Il a fait sa vie au Congo, mais il reste profondément attaché à la Suisse. Sitôt rentré chez lui le soir, Carlos Schuler se jette sur internet pour «aller aux nouvelles du pays». Sa vie au Congo est en grande partie «colorée» par le souvenir de son village de Bürglen où vivent encore sa mère, ses deux frères et cinq de ses six sœurs (la sixième vit au Zimbabwe).
Des créatures si proches de l’homme
Un grand autocollant rouge à croix blanche sur la porte d’entrée de sa maison, le fanion du canton d’Uri dans le vestibule, les nombreux numéros de l’«Urner Wochenblatt» ou du «Tages Anzeiger» éparpillés au salon et dans son bureau, tout cela témoigne de son attachement au pays.
La nature sauvage des montagnes du Kivu constitue l’autre pôle fort de son existence. «La première fois que j’ai vu les gorilles, se souvient Carlos, j’ai été impressionné par ces énormes et sympathiques créatures si proches de l’homme. Ce qui m’a aussi touché, ce sont les relations de mon beau-père avec la nature, les Pygmées et les populations qui vivent dans et autour du parc.»
Avec la guerre en 1996, des dizaines de gorilles sont décimés en quelques mois, des hectares de forêts, dont des espèces médicinales rares, disparaissent dans les feux de brousse allumés par les villageois et les groupes armés à la recherche de bois de chauffe et de construction.
La Coopération allemande demande à Carlos de garder la maison, c’est-à-dire ce qui reste du Parc. «Grâce à la collaboration des chefs coutumiers et des dirigeants politiques et militaires qui se sont succédés ici, nous avons pu renverser la tendance», se félicite-t-il.
swissinfo – InfoSud: Déo Namujimbo, à Bukavu
Le PNKB est devenu patrimoine mondial de l’Unesco en 1980. Il s’étend sur une dizaine de hautes montagnes qui culminent à près de 3000 mètres d’altitude.
Sur ses 600’000 hectares foisonnent plusieurs espèces animales et végétales rares, le roi de cette nature exubérante étant sans conteste le fameux «dos argenté», d’après la couleur que prend le gorille mâle à l’âge adulte.
Eléphants, léopards, serpents et reptiles de tous genres semblent veiller sur les nombreuses variétés de bambous et d’arbres, dont beaucoup d’espèces médicinales.

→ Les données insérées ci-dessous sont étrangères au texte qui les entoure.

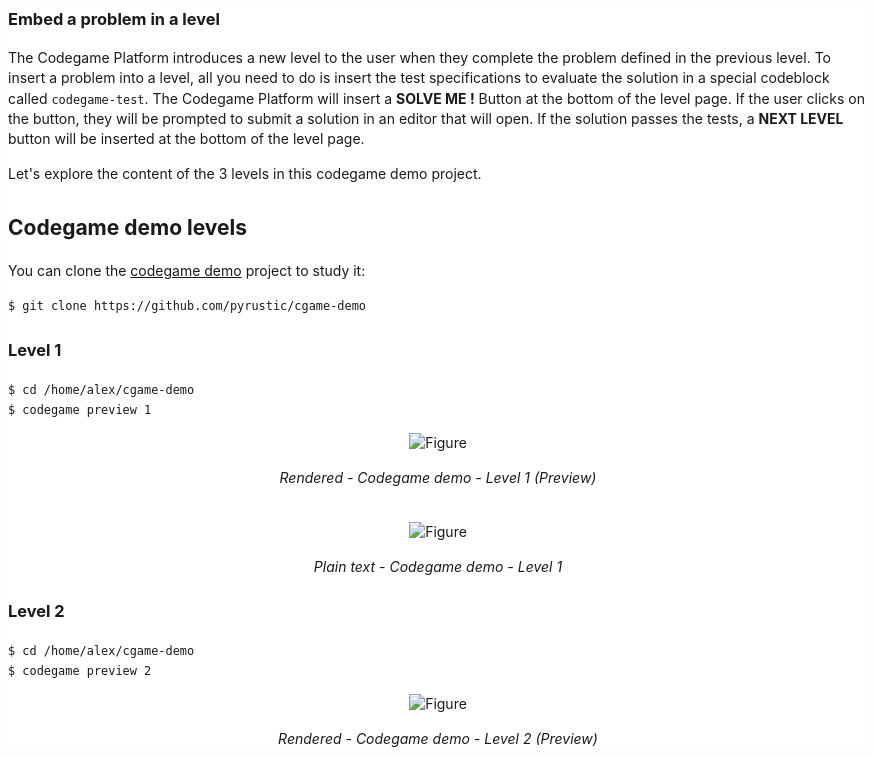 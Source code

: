 ### Embed a problem in a level
The Codegame Platform introduces a new level to the user when they complete the problem defined in the previous level.
To insert a problem into a level, all you need to do is insert the test specifications to evaluate the solution in a special codeblock called `codegame-test`. The Codegame Platform will insert a **SOLVE ME !** Button at the bottom of the level page. If the user clicks on the button, they will be prompted to submit a solution in an editor that will open. If the solution passes the tests, a **NEXT LEVEL** button will be inserted at the bottom of the level page.

Let's explore the content of the 3 levels in this codegame demo project.

## Codegame demo levels

You can clone the [codegame demo](https://github.com/pyrustic/cgame-demo) project to study it:
```bash
$ git clone https://github.com/pyrustic/cgame-demo
```

### Level 1

```bash
$ cd /home/alex/cgame-demo
$ codegame preview 1
```

<div align="center">
    <img src="https://raw.githubusercontent.com/pyrustic/misc/master/media/cgame-preview-1.png" alt="Figure" width="674">
    <p align="center">
    <i> Rendered - Codegame demo - Level 1 (Preview) </i>
    </p>
</div>

<br>

<div align="center">
    <img src="https://raw.githubusercontent.com/pyrustic/misc/master/media/cgame-plain-text-1.png" alt="Figure" width="681">
    <p align="center">
    <i> Plain text - Codegame demo - Level 1 </i>
    </p>
</div>


### Level 2

```bash
$ cd /home/alex/cgame-demo
$ codegame preview 2
```

<div align="center">
    <img src="https://raw.githubusercontent.com/pyrustic/misc/master/media/cgame-preview-2.png" alt="Figure" width="674">
    <p align="center">
    <i> Rendered - Codegame demo - Level 2 (Preview) </i>
    </p>
</div>
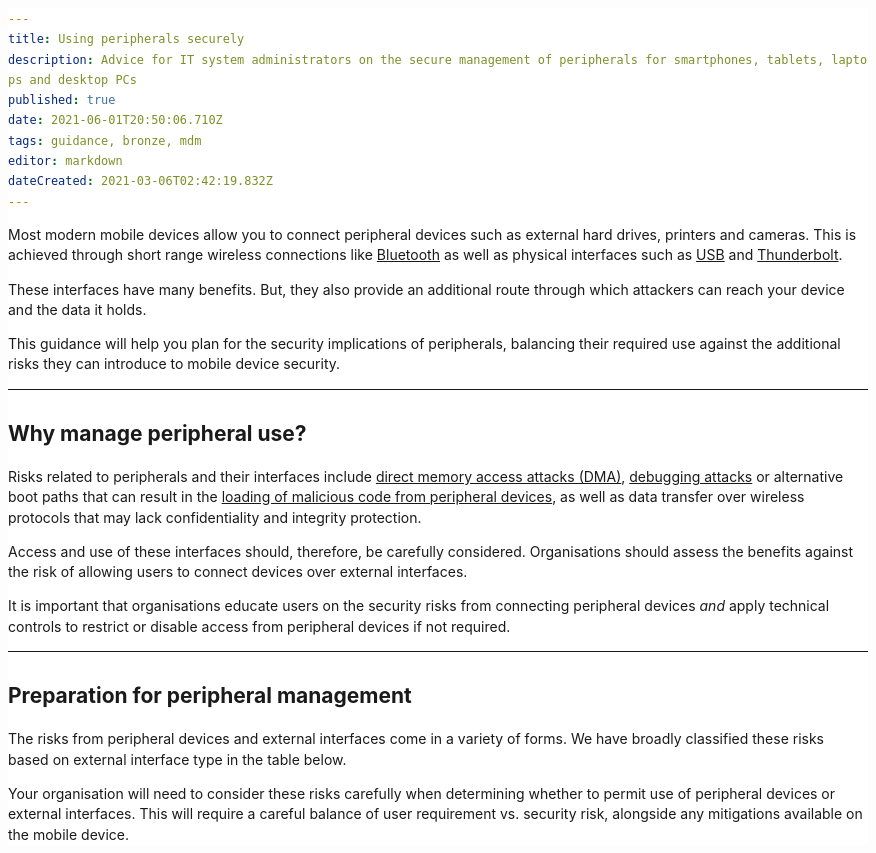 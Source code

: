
 ```yaml
---
title: Using peripherals securely
description: Advice for IT system administrators on the secure management of peripherals for smartphones, tablets, laptops and desktop PCs
published: true
date: 2021-06-01T20:50:06.710Z
tags: guidance, bronze, mdm
editor: markdown
dateCreated: 2021-03-06T02:42:19.832Z
---
```


Most modern mobile devices allow you to connect peripheral devices such as external hard drives, printers and cameras. This is achieved through short range wireless connections like [Bluetooth](https://en.wikipedia.org/wiki/Bluetooth) as well as physical interfaces such as [USB](https://en.wikipedia.org/wiki/USB) and [Thunderbolt](https://www.intel.co.uk/content/www/uk/en/io/thunderbolt/thunderbolt-technology-general.html).

These interfaces have many benefits. But, they also provide an additional route through which attackers can reach your device and the data it holds.

This guidance will help you plan for the security implications of peripherals, balancing their required use against the additional risks they can introduce to mobile device security.

---

## Why manage peripheral use?

Risks related to peripherals and their interfaces include [direct memory access attacks (DMA)](https://blogs.technet.microsoft.com/motiba/2017/05/24/locking-up-your-bitlocker/), [debugging attacks](https://eclypsium.com/2018/07/23/evil-maid-firmware-attacks-using-usb-debug/) or alternative boot paths that can result in the [loading of malicious code from peripheral devices](https://trmm.net/Thunderstrike), as well as data transfer over wireless protocols that may lack confidentiality and integrity protection.

Access and use of these interfaces should, therefore, be carefully considered. Organisations should assess the benefits against the risk of allowing users to connect devices over external interfaces.

It is important that organisations educate users on the security risks from connecting peripheral devices *and* apply technical controls to restrict or disable access from peripheral devices if not required.

---

## Preparation for peripheral management

The risks from peripheral devices and external interfaces come in a variety of forms. We have broadly classified these risks based on external interface type in the table below.

Your organisation will need to consider these risks carefully when determining whether to permit use of peripheral devices or external interfaces. This will require a careful balance of user requirement vs. security risk, alongside any mitigations available on the mobile device.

Le sous-sol recèle des richesses incommensurables (or, coltan, cassitérite) qui attisent la convoitise des groupes armés.
1955: Naissance à Bürglen (Uri), le village de Guillaume Tell. Karl Schuler est le sixième d’une famille de dix enfants. Jeunesse sportive: ski, alpinisme, athlétisme, planche à voile.
1975: Il termine une formation de typographe. Il devient prof de plongée et de planche à voile durant les mois d’été en Italie et en Espagne. C’est sur les plages de la Méditerranée que Karl est devenu «Carlos». Entre 20 et 30 ans, il découvre les cinq continents.
1983: Premier voyage au Zaïre (future RDC).
1986:Rencontre avec Christine Deschryver à Bukavu. David naîtra en 1987 et Sarah en 1989.
1994: La GTZ lui confie la gestion du Parc national de Kahuzi-Biega. Génocide au Rwanda voisin.
1996: Laurent Kabila part à la conquête du régime de Mobutu depuis l’est du pays. Il est un des seuls expatriés à rester sur place alors que sa famille se met à l’abri quelques mois en Belgique.
2006: Elections en RDC. La situation reste très volatile dans les deux provinces du Nord et du Sud-Kivu.